Politique

Mauritanie : l’opposition demande « l’annulation pure et simple » des élections

Un bureau de vote à Nouakchott le 23 novembre.

Un bureau de vote à Nouakchott le 23 novembre. © AFP

La Coordination de l’opposition démocratique (COD) a demandé, lundi, l’annulation des législatives et municipales mauritaniennes du 23 novembre. Cette coalition des partis d’opposition qui avait boycotté ces scrutins estime qu’ils vont donner « une Assemblée nationale illégitime ».

La Coordination de l’opposition démocratique (COD) poursuit son bras de fer avec le pouvoir mauritanien. Après avoir boycotté les scrutins du 23 novembre, elle a demandé, lundi 2 décembre, leur annulation : "La COD considère que ces élections sont nulles et demande l’annulation pure et simple", indique-t-elle dans un communiqué alors que les résultats définitifs ne sont toujours pas rendus publics.

La COD appelle les "acteurs politiques du pays à oeuvrer pour discuter et arrêter des conditions consensuelles permettant de sortir le pays de l’impasse politique actuelle".

Sur les onze partis de la coalition, dix ont boycotté les élections du 23 novembre organisées, selon elle, "unilatéralement" par le pouvoir du président Mohamed Ould Abdelaziz. Seul le parti islamiste Tewassoul n’a pas pris part au boycott.

"Ces élections n’apportent aucune solution à la crise politique que traverse le pays. Cette crise ira en s’aggravant à cause de l’avènement d’une Assemblée nationale contestée et donc illégitime et d’une représentativité parlementaire en net recul", déclare la COD.

Selon elle, "le déroulement de ces élections a confirmé toutes les appréhensions" de ces partis d’opposition, "aucune garantie de transparence n’a existé" et la commission électorale "s’est avérée assujettie au pouvoir".

Cinq partis d’opposition ayant participé à ces élections ont critiqué ces derniers jours cette commission pour le retard dans la publication des résultats et dénoncé une absence de transparence dans le décompte des voix.

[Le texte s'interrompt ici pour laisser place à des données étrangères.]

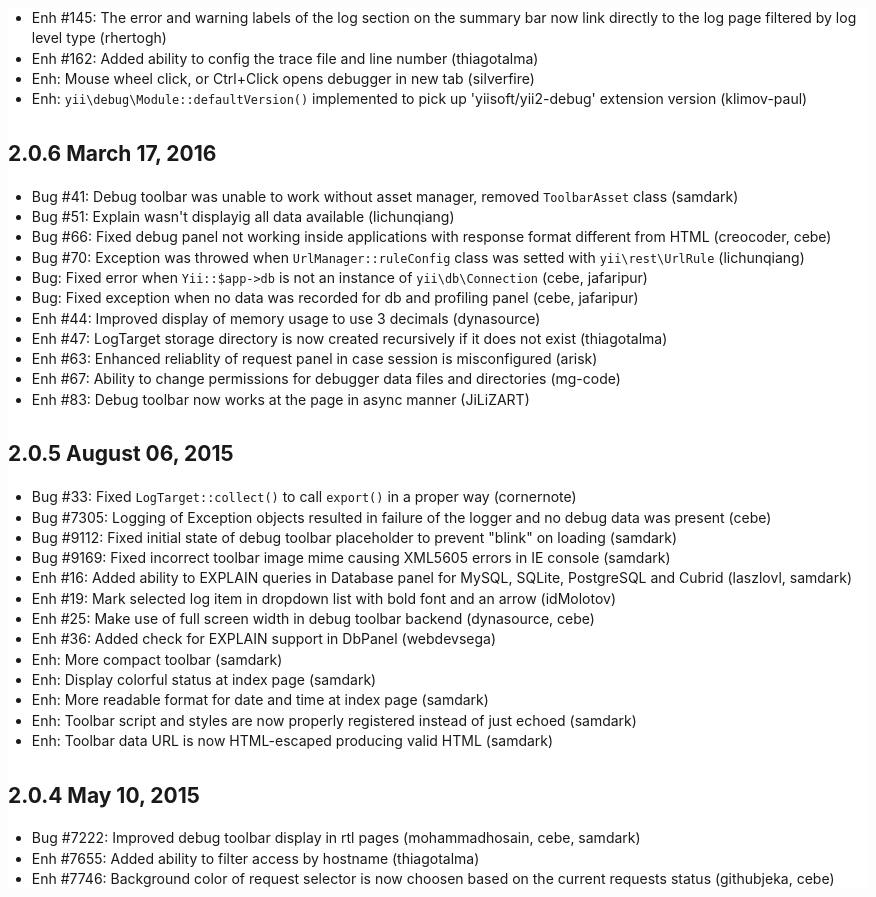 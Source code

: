 - Enh #145: The error and warning labels of the log section on the summary bar now link directly to the log page filtered by log level type (rhertogh)
- Enh #162: Added ability to config the trace file and line number (thiagotalma)
- Enh: Mouse wheel click, or Ctrl+Click opens debugger in new tab (silverfire)
- Enh: `yii\debug\Module::defaultVersion()` implemented to pick up 'yiisoft/yii2-debug' extension version (klimov-paul)


2.0.6 March 17, 2016
--------------------

- Bug #41: Debug toolbar was unable to work without asset manager, removed `ToolbarAsset` class (samdark)
- Bug #51: Explain wasn't displayig all data available (lichunqiang)
- Bug #66: Fixed debug panel not working inside applications with response format different from HTML (creocoder, cebe)
- Bug #70: Exception was throwed when `UrlManager::ruleConfig` class was setted with `yii\rest\UrlRule` (lichunqiang)
- Bug: Fixed error when `Yii::$app->db` is not an instance of `yii\db\Connection` (cebe, jafaripur)
- Bug: Fixed exception when no data was recorded for db and profiling panel (cebe, jafaripur)
- Enh #44: Improved display of memory usage to use 3 decimals (dynasource)
- Enh #47: LogTarget storage directory is now created recursively if it does not exist (thiagotalma)
- Enh #63: Enhanced reliablity of request panel in case session is misconfigured (arisk)
- Enh #67: Ability to change permissions for debugger data files and directories (mg-code)
- Enh #83: Debug toolbar now works at the page in async manner (JiLiZART)


2.0.5 August 06, 2015
---------------------

- Bug #33: Fixed `LogTarget::collect()` to call `export()` in a proper way (cornernote)
- Bug #7305: Logging of Exception objects resulted in failure of the logger and no debug data was present (cebe)
- Bug #9112: Fixed initial state of debug toolbar placeholder to prevent "blink" on loading (samdark)
- Bug #9169: Fixed incorrect toolbar image mime causing XML5605 errors in IE console (samdark)
- Enh #16: Added ability to EXPLAIN queries in Database panel for MySQL, SQLite, PostgreSQL and Cubrid (laszlovl, samdark)
- Enh #19: Mark selected log item in dropdown list with bold font and an arrow (idMolotov)
- Enh #25: Make use of full screen width in debug toolbar backend (dynasource, cebe)
- Enh #36: Added check for EXPLAIN support in DbPanel (webdevsega)
- Enh: More compact toolbar (samdark)
- Enh: Display colorful status at index page (samdark)
- Enh: More readable format for date and time at index page (samdark)
- Enh: Toolbar script and styles are now properly registered instead of just echoed (samdark)
- Enh: Toolbar data URL is now HTML-escaped producing valid HTML (samdark)


2.0.4 May 10, 2015
------------------

- Bug #7222: Improved debug toolbar display in rtl pages (mohammadhosain, cebe, samdark)
- Enh #7655: Added ability to filter access by hostname (thiagotalma)
- Enh #7746: Background color of request selector is now choosen based on the current requests status (githubjeka, cebe)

>> À lire aussi : un parti d’opposition exige la publication immédiate des résultats

Le pouvoir en tête

Selon des résultats officiels partiels publiés dimanche, le parti au pouvoir en Mauritanie était toujours en tête de ces élections. Avec au moins le quart des députés et le tiers des communes, il était suivi de loin par les islamistes de Tewassoul, dont le score est le principal enjeu de ces élections auxquelles étaient appelés quelque 1,2 million d’électeurs.

La commission électorale avait annoncé vendredi que le taux de participation était de 75%, un "record" en Mauritanie, où la participation s’était élevée à 64,58% lors de la présidentielle de juillet 2009 et à 73% aux législatives et municipales de 2006.

Alors que la date du second tour est prévue pour le 7 décembre, des experts électoraux estiment que cette date sera matériellement difficile à tenir, les délais de recours étant de huit jours et les bulletins confectionnés à l’étranger.